Find "This looked like" and "yet another small improvement." in the records below. Copy the lines holding them and every line between, exactly, and no others.
Segment Start: Records provided
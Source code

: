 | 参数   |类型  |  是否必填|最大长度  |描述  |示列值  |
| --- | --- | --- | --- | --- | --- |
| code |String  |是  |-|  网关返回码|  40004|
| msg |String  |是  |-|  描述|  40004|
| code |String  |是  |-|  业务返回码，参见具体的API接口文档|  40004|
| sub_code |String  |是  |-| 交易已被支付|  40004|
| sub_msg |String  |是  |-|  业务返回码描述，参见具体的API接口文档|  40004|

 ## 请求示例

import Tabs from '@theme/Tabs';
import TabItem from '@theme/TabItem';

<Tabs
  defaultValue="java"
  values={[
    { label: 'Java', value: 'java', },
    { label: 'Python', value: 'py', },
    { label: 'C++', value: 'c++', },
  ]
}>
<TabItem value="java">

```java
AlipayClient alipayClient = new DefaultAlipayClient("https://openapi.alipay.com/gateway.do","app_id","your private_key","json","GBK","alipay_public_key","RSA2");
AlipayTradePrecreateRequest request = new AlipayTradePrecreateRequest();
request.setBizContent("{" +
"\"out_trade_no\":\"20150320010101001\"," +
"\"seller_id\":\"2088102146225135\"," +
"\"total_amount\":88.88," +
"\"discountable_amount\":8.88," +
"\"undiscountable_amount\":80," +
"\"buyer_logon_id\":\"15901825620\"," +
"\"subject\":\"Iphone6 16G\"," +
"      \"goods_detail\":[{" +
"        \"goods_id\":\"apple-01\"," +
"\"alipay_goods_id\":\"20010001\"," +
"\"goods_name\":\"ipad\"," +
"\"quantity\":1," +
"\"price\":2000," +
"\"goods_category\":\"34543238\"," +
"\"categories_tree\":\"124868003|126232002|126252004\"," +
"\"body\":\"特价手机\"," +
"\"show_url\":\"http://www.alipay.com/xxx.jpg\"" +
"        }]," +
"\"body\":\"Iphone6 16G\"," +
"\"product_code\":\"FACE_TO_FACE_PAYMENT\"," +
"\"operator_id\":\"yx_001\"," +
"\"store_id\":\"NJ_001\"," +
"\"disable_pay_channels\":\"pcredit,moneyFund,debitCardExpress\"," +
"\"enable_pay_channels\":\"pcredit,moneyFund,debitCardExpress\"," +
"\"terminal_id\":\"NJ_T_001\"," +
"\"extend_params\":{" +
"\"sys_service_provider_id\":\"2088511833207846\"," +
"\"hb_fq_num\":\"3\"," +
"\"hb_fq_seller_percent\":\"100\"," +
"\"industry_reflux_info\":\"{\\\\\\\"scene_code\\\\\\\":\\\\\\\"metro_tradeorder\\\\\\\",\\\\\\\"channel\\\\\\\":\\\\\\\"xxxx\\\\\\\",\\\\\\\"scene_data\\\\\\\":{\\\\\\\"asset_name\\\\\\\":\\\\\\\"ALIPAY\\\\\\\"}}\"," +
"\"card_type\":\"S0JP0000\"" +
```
Segment End: Records provided
Segment Start: Records provided
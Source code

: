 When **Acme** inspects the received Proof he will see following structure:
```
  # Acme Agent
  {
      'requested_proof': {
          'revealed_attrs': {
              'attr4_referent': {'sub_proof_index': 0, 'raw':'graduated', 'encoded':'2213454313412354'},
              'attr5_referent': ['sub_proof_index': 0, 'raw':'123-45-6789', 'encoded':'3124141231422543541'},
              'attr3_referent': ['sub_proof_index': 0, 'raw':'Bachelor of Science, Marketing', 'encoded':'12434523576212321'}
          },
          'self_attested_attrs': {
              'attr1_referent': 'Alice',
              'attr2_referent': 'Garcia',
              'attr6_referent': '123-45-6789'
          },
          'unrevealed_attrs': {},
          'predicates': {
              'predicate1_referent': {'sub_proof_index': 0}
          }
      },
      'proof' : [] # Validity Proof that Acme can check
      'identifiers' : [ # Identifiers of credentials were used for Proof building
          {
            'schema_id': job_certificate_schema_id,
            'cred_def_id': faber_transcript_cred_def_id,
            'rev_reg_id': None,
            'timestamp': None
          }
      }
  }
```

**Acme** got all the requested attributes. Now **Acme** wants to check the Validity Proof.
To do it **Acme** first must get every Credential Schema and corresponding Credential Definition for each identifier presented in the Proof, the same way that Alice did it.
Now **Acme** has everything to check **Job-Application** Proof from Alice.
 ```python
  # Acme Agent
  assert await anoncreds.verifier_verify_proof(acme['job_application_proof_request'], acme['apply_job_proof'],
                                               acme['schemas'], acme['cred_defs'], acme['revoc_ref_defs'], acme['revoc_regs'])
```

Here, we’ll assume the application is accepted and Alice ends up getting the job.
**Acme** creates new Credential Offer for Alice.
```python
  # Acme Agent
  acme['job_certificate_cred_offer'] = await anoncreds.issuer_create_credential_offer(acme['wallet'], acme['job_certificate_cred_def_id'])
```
Segment End: Records provided
Segment Start: Records provided
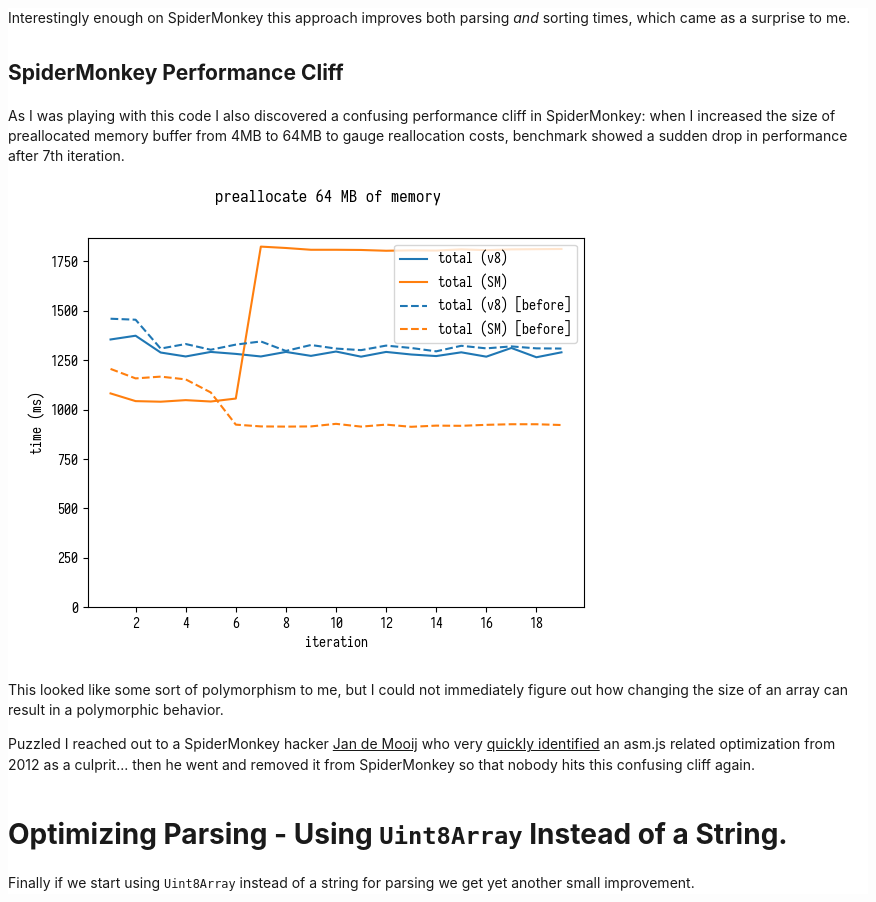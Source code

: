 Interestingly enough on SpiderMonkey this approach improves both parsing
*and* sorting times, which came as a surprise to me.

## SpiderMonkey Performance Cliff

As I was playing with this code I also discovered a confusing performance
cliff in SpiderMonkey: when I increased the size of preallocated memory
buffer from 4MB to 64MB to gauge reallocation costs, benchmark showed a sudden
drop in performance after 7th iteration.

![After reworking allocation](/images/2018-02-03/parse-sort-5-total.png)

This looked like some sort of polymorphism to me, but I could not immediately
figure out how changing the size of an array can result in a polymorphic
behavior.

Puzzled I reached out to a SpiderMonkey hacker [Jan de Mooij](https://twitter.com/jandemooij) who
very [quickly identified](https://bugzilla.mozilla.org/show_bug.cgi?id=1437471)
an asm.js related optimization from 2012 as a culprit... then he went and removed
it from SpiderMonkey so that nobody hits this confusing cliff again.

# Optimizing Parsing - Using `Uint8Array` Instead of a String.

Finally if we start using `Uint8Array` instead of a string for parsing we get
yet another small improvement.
Segment End: Records provided
# Your response
This looked like some sort of polymorphism to me, but I could not immediately
figure out how changing the size of an array can result in a polymorphic
behavior.

Puzzled I reached out to a SpiderMonkey hacker [Jan de Mooij](https://twitter.com/jandemooij) who
very [quickly identified](https://bugzilla.mozilla.org/show_bug.cgi?id=1437471)
an asm.js related optimization from 2012 as a culprit... then he went and removed
it from SpiderMonkey so that nobody hits this confusing cliff again.

# Optimizing Parsing - Using `Uint8Array` Instead of a String.

Finally if we start using `Uint8Array` instead of a string for parsing we get
yet another small improvement.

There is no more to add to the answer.